Agarrada pelo pescoço, Alícia teve o seu corpo rodopiado em pleno ar e jogado do alto, caindo em alta velocidade apenas com o ruído do vento forte em seus ouvidos, até que enfim colidisse no chão.
O impacto abalou as paredes das casas próximas, ao passo que encheu os arredores de poeira. Alícia engasgou, ainda caída, não pela poeira, mas pela agonia inquietante na sua garganta.
Pousando com um carniceiro sobre um poste, Abbadon assistiu a garota se levantar com uma mão no pescoço, onde jazia uma grande marca roxa, porém sem a beleza da cor do seu cabelo empoeirado.
— Agora sim, um pouco de privacidade — comentou o anjo da forma mais casual possível, como se não tivesse colocado a garota naquela situação. — É natural que você esteja confusa, então vou te dizer uma coisinha.
— Que coisa? — Braço para o lado, e a espada surgiu em sua mão.
— Eu tenho os meus desentendimentos com o seu Arcanjo favorito. — A moça soltou mais um “hã”? — Vamos lá. Você deve saber que pegou bem mal pro Rafael sair por aí salvando a vida de uma nefilim.
— Mas eu era só uma criança!
— Sim.
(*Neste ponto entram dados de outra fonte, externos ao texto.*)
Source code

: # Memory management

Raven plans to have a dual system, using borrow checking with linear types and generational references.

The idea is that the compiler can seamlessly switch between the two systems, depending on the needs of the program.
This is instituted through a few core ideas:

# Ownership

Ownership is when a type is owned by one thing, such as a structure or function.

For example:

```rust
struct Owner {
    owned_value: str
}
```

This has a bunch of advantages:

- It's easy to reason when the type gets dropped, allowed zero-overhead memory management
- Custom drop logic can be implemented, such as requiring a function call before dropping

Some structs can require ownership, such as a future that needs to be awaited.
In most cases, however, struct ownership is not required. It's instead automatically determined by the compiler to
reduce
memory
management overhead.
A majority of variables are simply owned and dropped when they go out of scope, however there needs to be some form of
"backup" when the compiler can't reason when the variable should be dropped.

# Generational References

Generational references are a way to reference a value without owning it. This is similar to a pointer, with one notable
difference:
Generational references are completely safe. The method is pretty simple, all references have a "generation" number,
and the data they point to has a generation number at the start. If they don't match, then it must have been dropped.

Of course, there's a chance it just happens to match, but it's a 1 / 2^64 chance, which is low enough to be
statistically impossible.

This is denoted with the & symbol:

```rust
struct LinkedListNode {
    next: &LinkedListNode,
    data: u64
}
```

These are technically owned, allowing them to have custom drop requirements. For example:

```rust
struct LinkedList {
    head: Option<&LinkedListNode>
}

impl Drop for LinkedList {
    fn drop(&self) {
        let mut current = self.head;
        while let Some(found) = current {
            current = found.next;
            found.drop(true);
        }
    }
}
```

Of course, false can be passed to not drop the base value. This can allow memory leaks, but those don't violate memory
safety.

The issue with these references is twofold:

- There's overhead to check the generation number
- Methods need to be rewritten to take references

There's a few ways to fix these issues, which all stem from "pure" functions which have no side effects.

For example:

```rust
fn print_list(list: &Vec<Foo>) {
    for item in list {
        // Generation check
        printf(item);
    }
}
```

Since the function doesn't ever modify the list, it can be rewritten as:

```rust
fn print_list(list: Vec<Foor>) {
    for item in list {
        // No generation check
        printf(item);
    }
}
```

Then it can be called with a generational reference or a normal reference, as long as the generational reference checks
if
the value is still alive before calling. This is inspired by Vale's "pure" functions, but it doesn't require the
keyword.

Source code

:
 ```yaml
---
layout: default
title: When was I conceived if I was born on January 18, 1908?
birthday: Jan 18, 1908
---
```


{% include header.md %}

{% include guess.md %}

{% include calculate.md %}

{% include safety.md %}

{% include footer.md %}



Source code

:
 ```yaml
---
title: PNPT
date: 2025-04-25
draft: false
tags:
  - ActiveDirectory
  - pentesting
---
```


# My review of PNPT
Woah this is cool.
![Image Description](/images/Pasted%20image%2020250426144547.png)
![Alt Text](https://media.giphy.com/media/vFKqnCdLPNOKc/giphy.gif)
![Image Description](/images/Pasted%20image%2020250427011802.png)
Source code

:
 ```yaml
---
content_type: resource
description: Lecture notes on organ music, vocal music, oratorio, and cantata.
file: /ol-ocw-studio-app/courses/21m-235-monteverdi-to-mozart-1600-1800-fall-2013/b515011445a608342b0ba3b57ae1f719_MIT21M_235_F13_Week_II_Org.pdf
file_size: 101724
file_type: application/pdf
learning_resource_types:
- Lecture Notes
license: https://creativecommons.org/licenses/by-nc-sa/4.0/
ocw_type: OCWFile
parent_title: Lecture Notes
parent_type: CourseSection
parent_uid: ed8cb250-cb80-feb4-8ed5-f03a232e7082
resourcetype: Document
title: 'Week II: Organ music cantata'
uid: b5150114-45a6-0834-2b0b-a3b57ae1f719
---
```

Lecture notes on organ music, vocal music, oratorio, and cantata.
Uma menininha que se tornou uma grande e bela mulher. — Só aí as peças começaram a se encaixar na mente da Alícia, e o Abbadon visualizou os seus pensamentos. — Eu te disse que ele não parou de prestar atenção em você, não disse?
Naquele momento, se o coração de Alícia pudesse falar, ele gritaria de felicidade, então taparia a sua boca com extensões dos átrios e ventrículos.
Era inegável que aquele Arcanjo foi a primeira pessoa que a pequena pensou quando saiu da sua hibernação na fenda dimensional, mas nunca voltou a encontrá-lo, e o motivo só ficou claro quando ela amadureceu mais.
Até mesmo o Miguel deve ter recebido críticas por ter ajudado o Raizel e, embora o Rafael dissesse que a Alícia era apenas uma criança e, a princípio, uma tenjin, ela não só se reconheceu como nefilim como também viu naquele Raizel a figura de um irmão.
— Se for você chamando por ele, acho que o Rafael vem — explicou o Abbadon, com um sorriso aberto e sádico. — Então, cuide de abrir bem essa sua boquinha, tá bom?
Claro, nem mesmo o Anjo dos Abismo sem Fim se via derrotando um dos poderosos Arcanjos em um embate de força, mas o que Abbadon buscava era uma vitória moral.
— Não sei direito o que aconteceu entre você e o Rafael, mas não vou te ajudar nisso. — Uma resposta que o anjo já esperava e que o levou a rir. — E o Rafael nunca mais veio me ajudar quando eu estive em perigo.
— Haha! Falando assim você magoa ele. — Foi então que Abbadon deixou o topo do poste para ficar cara a cara com a garota. — Entenda uma coisa: há uma diferença bem grande de quando você se machuca dentro de um portal e…
As nuvens escuras trovejaram no instante em que tudo o que Alícia ouviu foi a palma da mão do anjo agredindo a sua bochecha e fazendo ela virar o seu rosto, dolorido, para o lado. A garota ficou inerte com os olhos assustados e uma bochecha ardendo.
— … Quando você leva um tapa por causa dele. — Sorriu, apreciando o breve trovejar furioso. — Ninguém gosta quando machucam o seu coração.